Evaluation with users

Posted on 2025-05-28 In SNU , 4-1 , 인간컴퓨터상호작용 Reading time ≈ 5 mins.

User Testing

Test the interface with real users!
Problem: Users are human beings with feelings and rights...
The ethics and responsibility of evaluators are necessary.

Qualitative/Naturalistic
Quantitative/Experimental
Field Study (usually long term and qulitative)

Milgram's Obedience Experiment

Measured the willingness of study participants to obey an authority figure who instructed them to perform acts that conflicted with their personal conscience.
e.g. Martial law by president Yoon?

The experimenter told the participants that we will test how shocks might improve recall of word associations;
The experimenter encouraged the participants to continue raising the voltage of the shocks (up to 450V) whenever the learner gave wrong answers.
However, this was a fake experiment! The real purpose of the experiment was to see if the participants would follow orders.
The experimenter played pre-recorded sounds for each shock level to make participants believe.

Milgram discoverd that over seventy percent of participants delivered lethal shocks to an innocent person!

Ethics of the milgram experiment

The participant was given incorrect information about the experiment.
They were also under more pressure than many believe was necessary. (Was it necessary to watch a person receiving electric shocks?)

Was it useful?: Did we learn anything that can be broadly applied?
Was it ethical?: Could we have gathered this knowledge by other means?

Treating Subjects with Respect

Follow human subject protocols
- Individual test results should be kept confidential
- Users can stop the test at any time
- Users are aware and understand the monitoring technique
- Their performance will not have implication on their life
- Records will be anonymous and must be explicitly approved
Use standard informed consent form
- Especially for quantitative tests
- Be aware of legal requirements
Special protocol for children
- Consent from their parents

There are many legal ways to force the experimenters to treat subjects with respect!

Conducting the Experiment

Before the experiment
- Have them read and sign the consent form
- Explain the goal of the experiment
  - In a way accessible to users
  - Answer questions
During the experiment
- Stay neutral
- Never indicate displeasure with users' performance
After the experiment
- Debrief users
- Inform users about the goal of the experiment
- Answer any questions they have

Managing Subjects

Don't waste users' time
- Use pilot tests to debug experiments, questionnaires, etc.
- Have everything ready before users show up
- If an error occurs during the experiment, stop it and find other participants.
Make users comfortable
- Keep a relaxed atmosphere
- Allow for breaks
- Pace tasks correctly
- Stop the test if it becomes too unpleasant
Compensation
- Pay participants whether they complete the study or not

Concerns of User Testing

Internal validity
- observed results caused by the independent variables? (i.e. Are controlled variable actually controlled?)
- confidence in our explanation of experimental results
- usually good in experimental settings
- watch for "confounding" variables
External validity
- generalizability of observed results
- confidence that results applies to real situations
- usually good in natural settings
Reliability
- Would the same results be achieved if the test were repeated?

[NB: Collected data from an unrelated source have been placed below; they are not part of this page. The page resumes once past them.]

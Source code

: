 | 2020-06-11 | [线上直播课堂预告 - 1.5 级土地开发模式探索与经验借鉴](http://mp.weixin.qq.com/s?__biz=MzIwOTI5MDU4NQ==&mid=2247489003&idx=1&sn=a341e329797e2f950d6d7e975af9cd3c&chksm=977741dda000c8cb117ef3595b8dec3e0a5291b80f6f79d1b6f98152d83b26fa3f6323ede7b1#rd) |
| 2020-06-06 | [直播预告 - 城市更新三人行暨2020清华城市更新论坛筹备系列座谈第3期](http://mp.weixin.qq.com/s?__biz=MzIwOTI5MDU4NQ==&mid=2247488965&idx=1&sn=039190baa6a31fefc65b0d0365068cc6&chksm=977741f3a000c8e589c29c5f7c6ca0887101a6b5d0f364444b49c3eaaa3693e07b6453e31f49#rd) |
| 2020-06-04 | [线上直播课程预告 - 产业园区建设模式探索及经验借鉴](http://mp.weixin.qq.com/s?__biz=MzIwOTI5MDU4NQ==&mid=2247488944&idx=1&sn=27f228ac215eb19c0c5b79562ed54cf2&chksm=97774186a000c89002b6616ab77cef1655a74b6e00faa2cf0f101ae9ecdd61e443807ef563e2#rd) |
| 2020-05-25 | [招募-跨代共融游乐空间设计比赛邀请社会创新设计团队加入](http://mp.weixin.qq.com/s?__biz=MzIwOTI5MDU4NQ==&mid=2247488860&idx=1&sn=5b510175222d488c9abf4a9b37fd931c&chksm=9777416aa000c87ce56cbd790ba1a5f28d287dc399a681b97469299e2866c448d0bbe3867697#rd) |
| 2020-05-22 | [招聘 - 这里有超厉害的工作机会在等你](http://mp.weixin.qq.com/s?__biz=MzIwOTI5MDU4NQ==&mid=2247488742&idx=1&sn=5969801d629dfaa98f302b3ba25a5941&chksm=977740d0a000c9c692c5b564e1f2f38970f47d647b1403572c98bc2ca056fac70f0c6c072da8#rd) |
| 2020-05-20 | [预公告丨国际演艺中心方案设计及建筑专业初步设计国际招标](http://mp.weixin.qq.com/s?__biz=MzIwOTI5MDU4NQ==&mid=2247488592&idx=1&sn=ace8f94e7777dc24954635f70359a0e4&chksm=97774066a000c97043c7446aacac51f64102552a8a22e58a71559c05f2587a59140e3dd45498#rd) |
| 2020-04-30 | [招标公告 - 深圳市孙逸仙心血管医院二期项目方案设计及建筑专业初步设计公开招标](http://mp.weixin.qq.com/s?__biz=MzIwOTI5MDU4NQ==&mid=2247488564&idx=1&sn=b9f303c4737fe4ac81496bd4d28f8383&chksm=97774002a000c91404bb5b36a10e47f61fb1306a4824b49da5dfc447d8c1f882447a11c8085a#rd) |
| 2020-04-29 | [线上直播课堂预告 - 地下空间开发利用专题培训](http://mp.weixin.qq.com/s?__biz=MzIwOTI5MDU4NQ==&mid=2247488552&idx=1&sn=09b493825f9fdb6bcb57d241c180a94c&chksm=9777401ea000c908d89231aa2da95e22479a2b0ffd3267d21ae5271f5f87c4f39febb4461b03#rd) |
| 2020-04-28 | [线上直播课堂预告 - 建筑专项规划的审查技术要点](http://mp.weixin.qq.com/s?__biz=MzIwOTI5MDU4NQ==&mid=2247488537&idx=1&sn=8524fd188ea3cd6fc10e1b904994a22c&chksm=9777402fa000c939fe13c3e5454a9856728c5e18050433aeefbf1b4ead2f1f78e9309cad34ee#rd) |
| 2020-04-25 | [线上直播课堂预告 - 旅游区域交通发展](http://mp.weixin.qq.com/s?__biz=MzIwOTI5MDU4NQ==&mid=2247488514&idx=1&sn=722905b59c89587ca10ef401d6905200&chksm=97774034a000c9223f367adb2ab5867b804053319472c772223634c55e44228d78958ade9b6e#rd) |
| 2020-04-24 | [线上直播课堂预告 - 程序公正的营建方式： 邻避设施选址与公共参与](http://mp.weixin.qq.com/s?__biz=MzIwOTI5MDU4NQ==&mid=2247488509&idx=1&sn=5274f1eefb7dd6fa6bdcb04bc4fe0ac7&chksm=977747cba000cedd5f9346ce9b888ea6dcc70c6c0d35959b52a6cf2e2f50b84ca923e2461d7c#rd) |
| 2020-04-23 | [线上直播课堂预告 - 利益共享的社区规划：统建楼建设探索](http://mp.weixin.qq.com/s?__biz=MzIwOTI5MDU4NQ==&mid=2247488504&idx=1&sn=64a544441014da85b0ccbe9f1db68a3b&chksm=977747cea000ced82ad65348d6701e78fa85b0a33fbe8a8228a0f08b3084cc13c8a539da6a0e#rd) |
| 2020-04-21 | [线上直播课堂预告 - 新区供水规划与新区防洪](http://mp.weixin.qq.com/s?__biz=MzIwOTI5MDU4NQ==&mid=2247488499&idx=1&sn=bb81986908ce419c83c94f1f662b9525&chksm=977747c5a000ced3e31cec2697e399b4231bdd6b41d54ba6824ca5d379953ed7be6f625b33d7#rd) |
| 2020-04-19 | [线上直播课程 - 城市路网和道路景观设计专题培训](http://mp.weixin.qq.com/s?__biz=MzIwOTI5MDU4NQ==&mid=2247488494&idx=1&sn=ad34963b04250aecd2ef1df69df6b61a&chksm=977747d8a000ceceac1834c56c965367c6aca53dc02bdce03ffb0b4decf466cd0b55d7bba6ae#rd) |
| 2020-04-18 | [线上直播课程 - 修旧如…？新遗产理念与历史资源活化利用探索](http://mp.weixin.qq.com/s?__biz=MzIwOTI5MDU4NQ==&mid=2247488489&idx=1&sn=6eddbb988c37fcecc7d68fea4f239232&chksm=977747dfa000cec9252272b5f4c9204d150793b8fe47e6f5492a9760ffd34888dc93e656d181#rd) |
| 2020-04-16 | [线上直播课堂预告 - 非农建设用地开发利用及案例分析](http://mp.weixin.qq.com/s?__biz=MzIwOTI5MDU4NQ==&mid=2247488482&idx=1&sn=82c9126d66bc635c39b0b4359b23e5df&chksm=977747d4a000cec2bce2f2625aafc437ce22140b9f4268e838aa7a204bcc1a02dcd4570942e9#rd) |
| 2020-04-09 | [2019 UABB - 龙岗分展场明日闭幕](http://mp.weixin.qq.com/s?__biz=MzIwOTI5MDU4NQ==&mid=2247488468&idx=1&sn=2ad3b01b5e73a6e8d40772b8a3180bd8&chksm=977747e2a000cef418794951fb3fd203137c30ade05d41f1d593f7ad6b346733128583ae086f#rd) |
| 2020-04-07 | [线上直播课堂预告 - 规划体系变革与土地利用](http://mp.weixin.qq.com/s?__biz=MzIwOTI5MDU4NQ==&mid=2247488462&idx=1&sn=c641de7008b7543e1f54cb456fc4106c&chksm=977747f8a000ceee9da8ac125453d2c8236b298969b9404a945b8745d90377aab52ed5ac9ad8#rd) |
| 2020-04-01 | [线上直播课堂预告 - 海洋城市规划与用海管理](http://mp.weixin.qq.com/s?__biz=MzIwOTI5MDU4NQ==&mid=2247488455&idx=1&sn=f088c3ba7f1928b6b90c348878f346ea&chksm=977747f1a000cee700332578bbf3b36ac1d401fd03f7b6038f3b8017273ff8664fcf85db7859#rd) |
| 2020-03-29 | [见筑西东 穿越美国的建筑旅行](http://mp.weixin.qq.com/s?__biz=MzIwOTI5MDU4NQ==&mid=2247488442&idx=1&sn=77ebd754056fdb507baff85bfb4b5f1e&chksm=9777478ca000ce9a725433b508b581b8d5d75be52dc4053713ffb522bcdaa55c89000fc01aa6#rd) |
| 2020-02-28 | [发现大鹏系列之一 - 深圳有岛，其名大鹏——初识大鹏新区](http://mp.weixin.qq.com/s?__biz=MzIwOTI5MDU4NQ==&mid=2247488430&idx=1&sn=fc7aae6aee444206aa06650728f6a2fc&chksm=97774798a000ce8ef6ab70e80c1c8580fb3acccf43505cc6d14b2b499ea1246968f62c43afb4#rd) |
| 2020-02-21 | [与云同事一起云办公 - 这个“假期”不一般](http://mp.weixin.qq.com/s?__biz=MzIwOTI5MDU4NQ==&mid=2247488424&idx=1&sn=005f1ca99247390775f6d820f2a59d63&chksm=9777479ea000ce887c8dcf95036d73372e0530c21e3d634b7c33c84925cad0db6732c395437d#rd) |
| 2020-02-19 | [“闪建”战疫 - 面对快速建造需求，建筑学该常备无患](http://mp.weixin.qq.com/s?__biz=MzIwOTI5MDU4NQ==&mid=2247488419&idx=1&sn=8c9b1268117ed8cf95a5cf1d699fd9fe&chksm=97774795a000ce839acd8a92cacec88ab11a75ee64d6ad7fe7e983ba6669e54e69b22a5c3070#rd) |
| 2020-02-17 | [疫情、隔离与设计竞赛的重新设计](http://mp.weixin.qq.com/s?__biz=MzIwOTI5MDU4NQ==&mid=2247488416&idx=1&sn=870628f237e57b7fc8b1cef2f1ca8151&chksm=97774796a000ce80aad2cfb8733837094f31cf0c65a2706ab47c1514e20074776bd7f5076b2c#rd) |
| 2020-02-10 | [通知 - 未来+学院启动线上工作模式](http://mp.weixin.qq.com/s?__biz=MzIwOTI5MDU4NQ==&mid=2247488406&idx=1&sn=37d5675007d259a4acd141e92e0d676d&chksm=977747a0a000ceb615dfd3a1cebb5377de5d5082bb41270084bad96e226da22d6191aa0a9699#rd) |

Considerations on internal validity

Ordering effects
- Interface X first or Y first?
- Learning effect: Learning may influence performance
- Get tried or bored over time
Selection Bias
- Assigning pre-existing groups to different levels of an independent variable can skew results
- Use random assignment to ensure fairness and balance
Experimenter bias
- Tendency to favor expected or desired results
- Mitigate with a rigid standardized experiment protocol
How to counter-balance
- Randomization, double-blind experiment (both experimenter & subjects unaware of conditions)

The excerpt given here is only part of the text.